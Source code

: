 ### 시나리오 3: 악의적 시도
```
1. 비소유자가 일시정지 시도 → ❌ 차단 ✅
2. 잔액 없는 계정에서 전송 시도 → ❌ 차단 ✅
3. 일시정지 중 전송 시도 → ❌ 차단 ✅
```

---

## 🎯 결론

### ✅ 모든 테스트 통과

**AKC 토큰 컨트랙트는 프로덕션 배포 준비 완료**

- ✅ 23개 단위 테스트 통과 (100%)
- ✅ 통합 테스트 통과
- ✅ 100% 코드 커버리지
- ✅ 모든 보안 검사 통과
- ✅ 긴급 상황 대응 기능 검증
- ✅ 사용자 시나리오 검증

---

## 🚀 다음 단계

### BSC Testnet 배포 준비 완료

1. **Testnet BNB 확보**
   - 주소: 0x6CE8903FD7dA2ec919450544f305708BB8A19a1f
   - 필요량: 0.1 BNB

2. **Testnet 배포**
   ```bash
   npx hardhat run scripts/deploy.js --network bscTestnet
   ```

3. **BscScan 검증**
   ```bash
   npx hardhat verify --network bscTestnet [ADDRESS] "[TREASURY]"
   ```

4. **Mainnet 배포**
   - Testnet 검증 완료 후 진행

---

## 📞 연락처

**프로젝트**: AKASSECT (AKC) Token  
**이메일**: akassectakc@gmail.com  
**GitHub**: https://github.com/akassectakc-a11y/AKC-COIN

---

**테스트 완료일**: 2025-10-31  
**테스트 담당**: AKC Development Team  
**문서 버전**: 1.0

> Task prompt
Could you reproduce every line of the listing exactly?

> Answer for this exercise
Source code

: ### 시나리오 3: 악의적 시도
```
1. 비소유자가 일시정지 시도 → ❌ 차단 ✅
2. 잔액 없는 계정에서 전송 시도 → ❌ 차단 ✅
3. 일시정지 중 전송 시도 → ❌ 차단 ✅
```

---

## 🎯 결론

### ✅ 모든 테스트 통과

**AKC 토큰 컨트랙트는 프로덕션 배포 준비 완료**

- ✅ 23개 단위 테스트 통과 (100%)
- ✅ 통합 테스트 통과
- ✅ 100% 코드 커버리지
- ✅ 모든 보안 검사 통과
- ✅ 긴급 상황 대응 기능 검증
- ✅ 사용자 시나리오 검증

---

## 🚀 다음 단계

### BSC Testnet 배포 준비 완료

1. **Testnet BNB 확보**
   - 주소: 0x6CE8903FD7dA2ec919450544f305708BB8A19a1f
   - 필요량: 0.1 BNB

2. **Testnet 배포**
   ```bash
   npx hardhat run scripts/deploy.js --network bscTestnet
   ```

3. **BscScan 검증**
   ```bash
   npx hardhat verify --network bscTestnet [ADDRESS] "[TREASURY]"
   ```

4. **Mainnet 배포**
   - Testnet 검증 완료 후 진행

---

## 📞 연락처

**프로젝트**: AKASSECT (AKC) Token  
**이메일**: akassectakc@gmail.com  
**GitHub**: https://github.com/akassectakc-a11y/AKC-COIN

---

**테스트 완료일**: 2025-10-31  
**테스트 담당**: AKC Development Team  
**문서 버전**: 1.0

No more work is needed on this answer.